Detection of Bacterial Colonization in Lung Transplant Recipients Using an Electronic Nose
- PMID: 37745948
- PMCID: PMC10513211
- DOI: 10.1097/TXD.0000000000001533
Detection of Bacterial Colonization in Lung Transplant Recipients Using an Electronic Nose
Abstract
Background: Bacterial colonization (BC) of the lower airways is common in lung transplant recipients (LTRs) and increases the risk of chronic lung allograft dysfunction. Diagnosis often requires bronchoscopy. Exhaled breath analysis using electronic nose (eNose) technology may noninvasively detect BC in LTRs. Therefore, we aimed to assess the diagnostic accuracy of an eNose to detect BC in LTRs.
Methods: We performed a cross-sectional analysis within a prospective, single-center cohort study assessing the diagnostic accuracy of detecting BC using eNose technology in LTRs. In the outpatient clinic, consecutive LTR eNose measurements were collected.

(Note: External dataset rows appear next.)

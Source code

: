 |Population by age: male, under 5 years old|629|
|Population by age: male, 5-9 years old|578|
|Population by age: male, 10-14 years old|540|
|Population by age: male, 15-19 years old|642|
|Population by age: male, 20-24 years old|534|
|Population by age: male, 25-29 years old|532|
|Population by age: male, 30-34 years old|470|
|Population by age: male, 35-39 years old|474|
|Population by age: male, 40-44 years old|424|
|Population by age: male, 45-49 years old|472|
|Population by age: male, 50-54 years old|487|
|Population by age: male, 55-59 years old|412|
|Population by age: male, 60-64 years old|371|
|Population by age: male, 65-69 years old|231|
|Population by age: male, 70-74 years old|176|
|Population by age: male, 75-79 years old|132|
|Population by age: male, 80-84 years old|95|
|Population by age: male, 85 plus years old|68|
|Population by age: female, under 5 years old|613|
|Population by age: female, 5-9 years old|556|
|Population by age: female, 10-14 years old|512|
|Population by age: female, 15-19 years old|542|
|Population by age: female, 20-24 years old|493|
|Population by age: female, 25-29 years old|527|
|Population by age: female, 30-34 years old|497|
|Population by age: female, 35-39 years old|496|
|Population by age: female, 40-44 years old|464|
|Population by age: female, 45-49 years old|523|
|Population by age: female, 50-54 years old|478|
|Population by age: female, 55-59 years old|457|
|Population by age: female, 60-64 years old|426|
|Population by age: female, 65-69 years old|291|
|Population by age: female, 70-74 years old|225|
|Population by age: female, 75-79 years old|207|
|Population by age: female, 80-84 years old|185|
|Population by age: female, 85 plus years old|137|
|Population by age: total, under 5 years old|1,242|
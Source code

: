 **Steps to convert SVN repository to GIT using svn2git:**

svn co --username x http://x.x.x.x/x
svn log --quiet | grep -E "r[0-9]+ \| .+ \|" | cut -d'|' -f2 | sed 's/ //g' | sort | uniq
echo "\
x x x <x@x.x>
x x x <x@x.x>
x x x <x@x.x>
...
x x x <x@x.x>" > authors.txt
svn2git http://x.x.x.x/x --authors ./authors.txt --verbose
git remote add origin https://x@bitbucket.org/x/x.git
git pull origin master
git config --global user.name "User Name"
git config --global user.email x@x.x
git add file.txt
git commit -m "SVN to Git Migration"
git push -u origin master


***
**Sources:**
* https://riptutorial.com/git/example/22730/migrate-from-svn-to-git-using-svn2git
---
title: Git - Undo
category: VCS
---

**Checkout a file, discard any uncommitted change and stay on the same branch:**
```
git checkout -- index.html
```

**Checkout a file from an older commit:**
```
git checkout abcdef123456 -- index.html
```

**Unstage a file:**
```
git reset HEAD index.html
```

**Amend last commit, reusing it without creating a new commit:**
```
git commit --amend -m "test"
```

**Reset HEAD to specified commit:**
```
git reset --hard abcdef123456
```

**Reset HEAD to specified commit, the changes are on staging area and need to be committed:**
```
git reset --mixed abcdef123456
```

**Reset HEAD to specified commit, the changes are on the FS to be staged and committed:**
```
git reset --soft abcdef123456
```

We assessed and classified the eNose measurements for the presence of BC. Using supervised machine learning, the diagnostic accuracy of eNose for BC was assessed in a random training and validation set. Model performance was evaluated using receiver operating characteristic analysis.
Results: In total, 161 LTRs were included with 80 exclusions because of various reasons. Of the remaining 81 patients, 16 (20%) were classified as BC and 65 (80%) as non-BC. eNose-based classification of patients with and without BC provided an area under the curve of 0.82 in the training set and 0.97 in the validation set.
Conclusions: Exhaled breath analysis using eNose technology has the potential to noninvasively detect BC.
Copyright © 2023 The Author(s). Transplantation Direct. Published by Wolters Kluwer Health, Inc.
Conflict of interest statement
J.G.J.V.A. reports personal fees and nonfinancial support from Merck Sharp & Dohme and personal fees from Bristol Myers Squibb's, Boehringer Ingelheim, Amphera, Eli Lilly, Takeda, Bayer, Roche, and Astra Zeneca outside the submitted work. In addition, J.G.J.V.A. has a patent on allogenic tumor cell lysate licensed to Amphera, a patent combination immunotherapy in cancer pending, and a patent biomarker for immunotherapy pending. O.M. reports personal fees from Astra Zeneca, Boehringer Ingelheim, and Novartis outside the submitted work. In addition, O.M. is Chair of the Working Group Heart Failure of the Dutch Society of Cardiology. The other authors declare no conflicts of interest.